Como um colírio que distorce a realidade, para só então torná-la clara, a fotógrafa Nati Canto buscou o ideal por meio da imperfeição.

18/06/2013 09:34 / Por: Camila Barbalho/ Fotos: Dudu Maroja
Pupilas dilatadas

Dom Quixote nunca conseguiu convencer os seus de que tudo era bem mais que moinhos de vento. Naturalmente, o personagem vestiu de bom grado o rótulo de louco, por lutar contra dragões que ninguém mais viu. Mas a linha entre o louco e o sábio é tão tênue que quase nem há. E se Dom Quixote nunca tivesse estado errado? E se não houver um único modo, um jeito certo, de enxergar o mundo? “Enxergar”, por si, talvez esteja muito perto de um sinônimo para “ser livre”; e quiçá moinhos de vento sejam as amarras que impedem de ver – e lidar com – os tais dragões pessoais, aqueles que todo mundo tem. A liberdade de enxergar requer coragem e uma dose diária de loucura (loucura?). O jeito certo de enxergar é o de quem enxerga. E enxergar, por si, exige que se aprenda a “des-ver” o jeito padrão.

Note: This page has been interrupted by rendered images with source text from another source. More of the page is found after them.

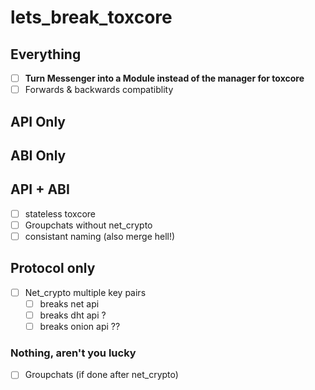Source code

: # lets_break_toxcore


## Everything
- [ ] **Turn Messenger into a Module instead of the manager for toxcore**
- [ ] Forwards & backwards compatiblity

## API Only

## ABI Only

## API + ABI
- [ ] stateless toxcore
- [ ] Groupchats without net_crypto
- [ ] consistant naming (also merge hell!)

## Protocol only
- [ ] Net_crypto multiple key pairs
  - [ ] breaks net api
  - [ ] breaks dht api  ?
  - [ ] breaks onion api ??

### Nothing, aren't you lucky
- [ ] Groupchats (if done after net_crypto)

É difícil ouvir Nati Canto falar e não pensar em liberdade. Forte, articulada, ligeiramente outsider e extremamente consciente, a fotógrafa paulista se permitiu (ponto). Desde nova, observou a si e ao seu redor sem a obrigatoriedade do senso comum. É claro que dragões apareceram, e não foram poucos. Por sorte, Nati estava desprendida do papel esperado de vê-los como moinhos, e lidou com eles. Mais que isso – os chamou para perto. Nas palavras que se habituou a dizer como um mantra, ela “assumiu seu pacote”: a carga boa e a carga ruim de ser quem se é. Essa honestidade consigo mesma, claro, reflete-se no seu trabalho – a artista renunciou ao “jeito certo” de ver para expor um olhar artístico extremamente íntimo, reflexo de suas vivências e sentimentos. Ironicamente, esse intimismo encontra eco dentro de quem vê suas fotos – o que ela vê, também vemos; não sob a mesma ótica, mas ainda assim novo. Coletivo e pessoal. É como se ela soubesse desde sempre que, lá no fundo, todos somos Quixotes dispostos a enxergar algo mais.

O pacote

A maneira como Nati se construiu como artista, bem antes de descobrir o que viria a se tornar, tem muito a ver com sua criação. Filha de mãe musicista e pai físico, dividindo a casa com três irmãos adotivos e dois biológicos, ela aprendeu cedo que a liberdade está em compreender as diferenças. “Meus pais eram dois idealistas, então eu me senti muito à vontade pra me tornar o que eu quisesse me tornar. Minha irmã mais velha também foi fundamental. Ela é terapeuta, e mostrou pra mim como a gente devia se conhecer”. Nesse processo de autoconhecimento, ela experimentou um bocado. Fez faculdade de jornalismo no fim da adolescência, movida pela paixão pela escrita. No curso, teve o primeiro contato com a fotografia, inspirada por um professor que admirava. Mas ainda não era o momento. “Eu tinha muita dificuldade em me enquadrar na rotina acadêmica. Aí um dia eu decidi que ia embora. Fui pra Inglaterra. Fiquei três anos lá. Não tinha dinheiro, não sabia nem tirar o visto”, relembra. Não parou por aí: disposta a viver coisas novas, Nati comprou uma passagem e foi dar a volta no mundo. “Passei seis meses viajando. Fui para a Austrália, Malásia, Nova Zelândia, tudo sozinha. Sempre fui muito solitária. Apesar de ter muitos irmãos, desde pequena eu nunca me identifiquei com grupos”.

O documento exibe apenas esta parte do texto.